**Work order**
The records that follow are to be given again exactly, with their pictures omitted.

Stored data
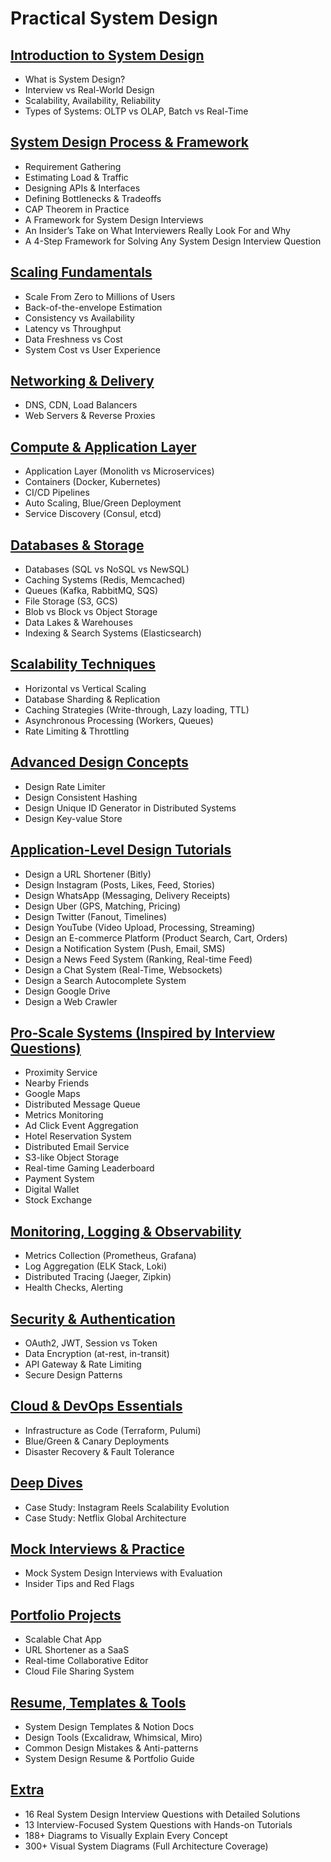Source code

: # Practical System Design

## [Introduction to System Design](/introduction-to-system-design/)
- What is System Design?
- Interview vs Real-World Design
- Scalability, Availability, Reliability
- Types of Systems: OLTP vs OLAP, Batch vs Real-Time
## [System Design Process & Framework](/system-design-process-and-framework/)
- Requirement Gathering
- Estimating Load & Traffic
- Designing APIs & Interfaces
- Defining Bottlenecks & Tradeoffs
- CAP Theorem in Practice
- A Framework for System Design Interviews
- An Insider’s Take on What Interviewers Really Look For and Why
- A 4-Step Framework for Solving Any System Design Interview Question
## [Scaling Fundamentals](/scaling-fundamentals/)
- Scale From Zero to Millions of Users
- Back-of-the-envelope Estimation
- Consistency vs Availability
- Latency vs Throughput
- Data Freshness vs Cost
- System Cost vs User Experience
## [Networking & Delivery](/networking-and-delivery/)
- DNS, CDN, Load Balancers
- Web Servers & Reverse Proxies
## [Compute & Application Layer](/compute-and-application-layer/)
- Application Layer (Monolith vs Microservices)
- Containers (Docker, Kubernetes)
- CI/CD Pipelines
- Auto Scaling, Blue/Green Deployment
- Service Discovery (Consul, etcd)
## [Databases & Storage](/databases-and-storage/)
- Databases (SQL vs NoSQL vs NewSQL)
- Caching Systems (Redis, Memcached)
- Queues (Kafka, RabbitMQ, SQS)
- File Storage (S3, GCS)
- Blob vs Block vs Object Storage
- Data Lakes & Warehouses
- Indexing & Search Systems (Elasticsearch)
## [Scalability Techniques](/scalability-techniques/)
- Horizontal vs Vertical Scaling
- Database Sharding & Replication
- Caching Strategies (Write-through, Lazy loading, TTL)
- Asynchronous Processing (Workers, Queues)
- Rate Limiting & Throttling
## [Advanced Design Concepts](/advanced-design-concepts/)
- Design Rate Limiter
- Design Consistent Hashing
- Design Unique ID Generator in Distributed Systems
- Design Key-value Store
## [Application-Level Design Tutorials](/application-level-design-tutorials/)
- Design a URL Shortener (Bitly)
- Design Instagram (Posts, Likes, Feed, Stories)
- Design WhatsApp (Messaging, Delivery Receipts)
- Design Uber (GPS, Matching, Pricing)
- Design Twitter (Fanout, Timelines)
- Design YouTube (Video Upload, Processing, Streaming)
- Design an E-commerce Platform (Product Search, Cart, Orders)
- Design a Notification System (Push, Email, SMS)
- Design a News Feed System (Ranking, Real-time Feed)
- Design a Chat System (Real-Time, Websockets)
- Design a Search Autocomplete System
- Design Google Drive
- Design a Web Crawler
## [Pro-Scale Systems (Inspired by Interview Questions)](/pro-scale-systems/)
- Proximity Service
- Nearby Friends
- Google Maps
- Distributed Message Queue
- Metrics Monitoring
- Ad Click Event Aggregation
- Hotel Reservation System
- Distributed Email Service
- S3-like Object Storage
- Real-time Gaming Leaderboard
- Payment System
- Digital Wallet
- Stock Exchange
## [Monitoring, Logging & Observability](/monitoring-logging-and-observability/)
- Metrics Collection (Prometheus, Grafana)
- Log Aggregation (ELK Stack, Loki)
- Distributed Tracing (Jaeger, Zipkin)
- Health Checks, Alerting
## [Security & Authentication](/security-and-authentication/)
- OAuth2, JWT, Session vs Token
- Data Encryption (at-rest, in-transit)
- API Gateway & Rate Limiting
- Secure Design Patterns
## [Cloud & DevOps Essentials](/cloud-and-devops-essentials/)
- Infrastructure as Code (Terraform, Pulumi)
- Blue/Green & Canary Deployments
- Disaster Recovery & Fault Tolerance
## [Deep Dives](/deep-dives/)
- Case Study: Instagram Reels Scalability Evolution
- Case Study: Netflix Global Architecture
## [Mock Interviews & Practice](./)
- Mock System Design Interviews with Evaluation
- Insider Tips and Red Flags
## [Portfolio Projects](/portfolio-projects/)
- Scalable Chat App
- URL Shortener as a SaaS
- Real-time Collaborative Editor
- Cloud File Sharing System
## [Resume, Templates & Tools](/resume-templates-and-tools/)
- System Design Templates & Notion Docs
- Design Tools (Excalidraw, Whimsical, Miro)
- Common Design Mistakes & Anti-patterns
- System Design Resume & Portfolio Guide
## [Extra](/extra)
- 16 Real System Design Interview Questions with Detailed Solutions
- 13 Interview-Focused System Questions with Hands-on Tutorials
- 188+ Diagrams to Visually Explain Every Concept
- 300+ Visual System Diagrams (Full Architecture Coverage)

**Answer to this exercise**
Source code

: # Practical System Design

## [Introduction to System Design](/introduction-to-system-design/)
- What is System Design?
- Interview vs Real-World Design
- Scalability, Availability, Reliability
- Types of Systems: OLTP vs OLAP, Batch vs Real-Time
## [System Design Process & Framework](/system-design-process-and-framework/)
- Requirement Gathering
- Estimating Load & Traffic
- Designing APIs & Interfaces
- Defining Bottlenecks & Tradeoffs
- CAP Theorem in Practice
- A Framework for System Design Interviews
- An Insider’s Take on What Interviewers Really Look For and Why
- A 4-Step Framework for Solving Any System Design Interview Question
## [Scaling Fundamentals](/scaling-fundamentals/)
- Scale From Zero to Millions of Users
- Back-of-the-envelope Estimation
- Consistency vs Availability
- Latency vs Throughput
- Data Freshness vs Cost
- System Cost vs User Experience
## [Networking & Delivery](/networking-and-delivery/)
- DNS, CDN, Load Balancers
- Web Servers & Reverse Proxies
## [Compute & Application Layer](/compute-and-application-layer/)
- Application Layer (Monolith vs Microservices)
- Containers (Docker, Kubernetes)
- CI/CD Pipelines
- Auto Scaling, Blue/Green Deployment
- Service Discovery (Consul, etcd)
## [Databases & Storage](/databases-and-storage/)
- Databases (SQL vs NoSQL vs NewSQL)
- Caching Systems (Redis, Memcached)
- Queues (Kafka, RabbitMQ, SQS)
- File Storage (S3, GCS)
- Blob vs Block vs Object Storage
- Data Lakes & Warehouses
- Indexing & Search Systems (Elasticsearch)
## [Scalability Techniques](/scalability-techniques/)
- Horizontal vs Vertical Scaling
- Database Sharding & Replication
- Caching Strategies (Write-through, Lazy loading, TTL)
- Asynchronous Processing (Workers, Queues)
- Rate Limiting & Throttling
## [Advanced Design Concepts](/advanced-design-concepts/)
- Design Rate Limiter
- Design Consistent Hashing
- Design Unique ID Generator in Distributed Systems
- Design Key-value Store
## [Application-Level Design Tutorials](/application-level-design-tutorials/)
- Design a URL Shortener (Bitly)
- Design Instagram (Posts, Likes, Feed, Stories)
- Design WhatsApp (Messaging, Delivery Receipts)
- Design Uber (GPS, Matching, Pricing)
- Design Twitter (Fanout, Timelines)
- Design YouTube (Video Upload, Processing, Streaming)
- Design an E-commerce Platform (Product Search, Cart, Orders)
- Design a Notification System (Push, Email, SMS)
- Design a News Feed System (Ranking, Real-time Feed)
- Design a Chat System (Real-Time, Websockets)
- Design a Search Autocomplete System
- Design Google Drive
- Design a Web Crawler
## [Pro-Scale Systems (Inspired by Interview Questions)](/pro-scale-systems/)
- Proximity Service
- Nearby Friends
- Google Maps
- Distributed Message Queue
- Metrics Monitoring
- Ad Click Event Aggregation
- Hotel Reservation System
- Distributed Email Service
- S3-like Object Storage
- Real-time Gaming Leaderboard
- Payment System
- Digital Wallet
- Stock Exchange
## [Monitoring, Logging & Observability](/monitoring-logging-and-observability/)
- Metrics Collection (Prometheus, Grafana)
- Log Aggregation (ELK Stack, Loki)
- Distributed Tracing (Jaeger, Zipkin)
- Health Checks, Alerting
## [Security & Authentication](/security-and-authentication/)
- OAuth2, JWT, Session vs Token
- Data Encryption (at-rest, in-transit)
- API Gateway & Rate Limiting
- Secure Design Patterns
## [Cloud & DevOps Essentials](/cloud-and-devops-essentials/)
- Infrastructure as Code (Terraform, Pulumi)
- Blue/Green & Canary Deployments
- Disaster Recovery & Fault Tolerance
## [Deep Dives](/deep-dives/)
- Case Study: Instagram Reels Scalability Evolution
- Case Study: Netflix Global Architecture
## [Mock Interviews & Practice](./)
- Mock System Design Interviews with Evaluation
- Insider Tips and Red Flags
## [Portfolio Projects](/portfolio-projects/)
- Scalable Chat App
- URL Shortener as a SaaS
- Real-time Collaborative Editor
- Cloud File Sharing System
## [Resume, Templates & Tools](/resume-templates-and-tools/)
- System Design Templates & Notion Docs
- Design Tools (Excalidraw, Whimsical, Miro)
- Common Design Mistakes & Anti-patterns
- System Design Resume & Portfolio Guide
## [Extra](/extra)
- 16 Real System Design Interview Questions with Detailed Solutions
- 13 Interview-Focused System Questions with Hands-on Tutorials
- 188+ Diagrams to Visually Explain Every Concept
- 300+ Visual System Diagrams (Full Architecture Coverage)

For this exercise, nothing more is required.